EARLY DAYS IN THE TOWN OF LYMAN
by Bela Foster
 
Continuing . . .
In the last installment we spoke of the Hurst Family. They came from England in 1847. They first settled in New Jersey where Mr. Hurst died in 1849. In 1855 the widow with her son, William and her three daughters came to Illinois and settled on section thirty southwest of where Roberts was started some seventeen years later. This family have all passed to the home beyond. None of the family are now living here except grand-children and great grand-children.
Of the Joseph Hurst family there are two sons and two daughters living. Four daughters and one son have died. All the daughters were married except Nellie.
James Roberts and family came here in 1858. They settled on a farm in section 32. This family came from England in 1851 and he worked near New York city for a few years. They then came in a covered wagon to Princeton, Illinois, and then to what is now Lyman township.

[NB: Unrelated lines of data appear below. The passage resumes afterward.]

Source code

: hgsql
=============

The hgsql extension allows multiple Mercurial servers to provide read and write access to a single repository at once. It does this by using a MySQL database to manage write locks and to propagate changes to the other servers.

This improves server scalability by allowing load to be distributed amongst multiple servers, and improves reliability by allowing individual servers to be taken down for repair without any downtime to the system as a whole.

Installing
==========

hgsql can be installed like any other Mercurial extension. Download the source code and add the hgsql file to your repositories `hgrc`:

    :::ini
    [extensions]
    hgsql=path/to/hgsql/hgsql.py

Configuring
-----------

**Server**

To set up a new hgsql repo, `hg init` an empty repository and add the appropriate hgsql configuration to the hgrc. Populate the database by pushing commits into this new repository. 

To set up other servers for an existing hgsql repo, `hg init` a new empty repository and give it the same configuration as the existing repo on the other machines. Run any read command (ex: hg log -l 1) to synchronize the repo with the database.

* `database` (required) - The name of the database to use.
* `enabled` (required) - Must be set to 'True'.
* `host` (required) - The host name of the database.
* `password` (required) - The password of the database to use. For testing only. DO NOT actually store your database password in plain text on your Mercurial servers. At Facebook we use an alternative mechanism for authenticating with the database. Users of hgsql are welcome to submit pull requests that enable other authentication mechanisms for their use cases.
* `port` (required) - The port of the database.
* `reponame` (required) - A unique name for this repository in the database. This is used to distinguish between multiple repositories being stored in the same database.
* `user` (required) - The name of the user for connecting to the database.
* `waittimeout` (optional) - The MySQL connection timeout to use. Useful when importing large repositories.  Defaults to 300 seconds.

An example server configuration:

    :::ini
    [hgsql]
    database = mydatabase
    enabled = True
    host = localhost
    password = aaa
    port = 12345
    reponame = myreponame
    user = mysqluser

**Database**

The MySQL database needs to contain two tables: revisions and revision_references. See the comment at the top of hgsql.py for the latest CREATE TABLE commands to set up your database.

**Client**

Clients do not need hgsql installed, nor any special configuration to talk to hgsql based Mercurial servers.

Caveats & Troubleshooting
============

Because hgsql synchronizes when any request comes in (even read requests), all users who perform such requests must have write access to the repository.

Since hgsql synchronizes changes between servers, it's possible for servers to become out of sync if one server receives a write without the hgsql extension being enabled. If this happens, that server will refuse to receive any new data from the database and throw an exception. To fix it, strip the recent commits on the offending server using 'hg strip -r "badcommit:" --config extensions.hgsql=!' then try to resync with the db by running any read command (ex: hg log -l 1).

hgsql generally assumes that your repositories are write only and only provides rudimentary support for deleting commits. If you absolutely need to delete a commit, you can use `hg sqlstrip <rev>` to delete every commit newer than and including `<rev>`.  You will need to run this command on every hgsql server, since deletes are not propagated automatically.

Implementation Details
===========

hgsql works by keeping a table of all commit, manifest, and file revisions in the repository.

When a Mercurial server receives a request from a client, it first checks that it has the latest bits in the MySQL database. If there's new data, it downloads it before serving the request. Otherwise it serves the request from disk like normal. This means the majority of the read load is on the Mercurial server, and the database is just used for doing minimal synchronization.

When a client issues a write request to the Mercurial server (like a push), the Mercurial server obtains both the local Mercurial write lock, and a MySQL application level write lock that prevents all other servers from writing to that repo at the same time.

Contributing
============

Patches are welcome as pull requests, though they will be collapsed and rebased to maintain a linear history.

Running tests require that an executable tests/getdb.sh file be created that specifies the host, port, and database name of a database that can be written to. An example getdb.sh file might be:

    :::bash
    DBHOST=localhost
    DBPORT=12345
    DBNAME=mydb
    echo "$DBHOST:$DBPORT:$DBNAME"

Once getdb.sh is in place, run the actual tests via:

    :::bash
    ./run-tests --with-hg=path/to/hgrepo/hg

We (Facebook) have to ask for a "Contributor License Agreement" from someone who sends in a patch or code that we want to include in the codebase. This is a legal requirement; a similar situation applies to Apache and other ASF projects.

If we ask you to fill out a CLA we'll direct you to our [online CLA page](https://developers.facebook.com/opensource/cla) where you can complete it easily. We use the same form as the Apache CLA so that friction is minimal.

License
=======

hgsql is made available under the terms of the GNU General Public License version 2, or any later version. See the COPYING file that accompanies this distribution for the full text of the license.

His wife, William Hurst's mother, died in the late fifties. In the latter part of 1860 he married a daughter of the widow Hurst mentioned above. To them was born one son, Oscar J. Roberts. James Roberts moved to town in the nineties. He died in 1894 leaving a wife and three grown children. His wife died in 1910. One daughter and his son, Oscar, have since died leaving one daughter, Mrs. Mary Hurst as the only survivor of the family.

John Roberts came to this part from England in 1859. He settled on the same section as his relative John Roberts. On the same section lived the Pettit family.) This family was not related to James A. Pettit who was later a business man in Roberts.) John Roberts was a young man about twenty-five years of age. He married a daughter of the Pettit family. The Pettits lived on the northeast quarter of section 32. They moved to a western state. I think Nebraska. Fred Pettit built the original hotel here when Roberts was started.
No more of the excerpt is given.